Among the lines below, count those that include "Iteration", and state the count alone.

Saved entries:
•••

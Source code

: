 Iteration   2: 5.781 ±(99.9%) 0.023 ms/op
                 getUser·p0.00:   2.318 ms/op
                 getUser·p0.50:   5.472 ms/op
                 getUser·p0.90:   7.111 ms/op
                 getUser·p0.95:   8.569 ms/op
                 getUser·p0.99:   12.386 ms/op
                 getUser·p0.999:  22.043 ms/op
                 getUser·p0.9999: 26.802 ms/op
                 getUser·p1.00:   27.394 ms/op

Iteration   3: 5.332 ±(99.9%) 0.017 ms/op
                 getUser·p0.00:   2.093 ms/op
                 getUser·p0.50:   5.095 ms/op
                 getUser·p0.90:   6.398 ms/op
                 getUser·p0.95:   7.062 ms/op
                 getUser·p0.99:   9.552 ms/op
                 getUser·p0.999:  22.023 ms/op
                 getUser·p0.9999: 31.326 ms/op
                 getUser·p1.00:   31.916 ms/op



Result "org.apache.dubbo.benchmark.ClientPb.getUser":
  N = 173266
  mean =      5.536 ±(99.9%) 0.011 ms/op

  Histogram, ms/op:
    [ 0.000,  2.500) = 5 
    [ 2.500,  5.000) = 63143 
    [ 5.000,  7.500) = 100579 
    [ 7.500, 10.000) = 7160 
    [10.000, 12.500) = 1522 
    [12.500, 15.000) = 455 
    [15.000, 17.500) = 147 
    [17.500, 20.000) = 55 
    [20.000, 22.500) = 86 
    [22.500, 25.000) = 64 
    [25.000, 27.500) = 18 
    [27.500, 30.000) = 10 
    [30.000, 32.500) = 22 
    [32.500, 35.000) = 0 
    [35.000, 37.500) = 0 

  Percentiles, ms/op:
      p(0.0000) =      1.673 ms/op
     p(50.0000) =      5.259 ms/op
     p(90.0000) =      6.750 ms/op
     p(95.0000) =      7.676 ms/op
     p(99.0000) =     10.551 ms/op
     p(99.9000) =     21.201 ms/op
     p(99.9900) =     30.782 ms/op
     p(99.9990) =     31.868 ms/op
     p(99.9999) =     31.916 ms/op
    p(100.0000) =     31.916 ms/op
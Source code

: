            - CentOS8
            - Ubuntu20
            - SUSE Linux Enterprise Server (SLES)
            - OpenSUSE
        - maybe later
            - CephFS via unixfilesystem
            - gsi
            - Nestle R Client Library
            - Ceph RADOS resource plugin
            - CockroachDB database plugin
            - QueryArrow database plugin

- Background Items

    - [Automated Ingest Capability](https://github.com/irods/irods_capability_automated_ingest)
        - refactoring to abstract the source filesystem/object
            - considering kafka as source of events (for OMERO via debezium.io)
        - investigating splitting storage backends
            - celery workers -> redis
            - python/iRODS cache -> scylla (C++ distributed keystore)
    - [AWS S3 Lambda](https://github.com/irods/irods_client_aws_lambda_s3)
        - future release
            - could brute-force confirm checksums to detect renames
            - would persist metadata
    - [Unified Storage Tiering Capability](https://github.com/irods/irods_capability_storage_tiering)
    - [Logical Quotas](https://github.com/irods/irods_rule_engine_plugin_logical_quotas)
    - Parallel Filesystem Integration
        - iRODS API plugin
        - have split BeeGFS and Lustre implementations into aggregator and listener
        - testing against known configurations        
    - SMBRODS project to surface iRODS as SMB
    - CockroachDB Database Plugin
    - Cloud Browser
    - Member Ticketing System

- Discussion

•••

Reply: 2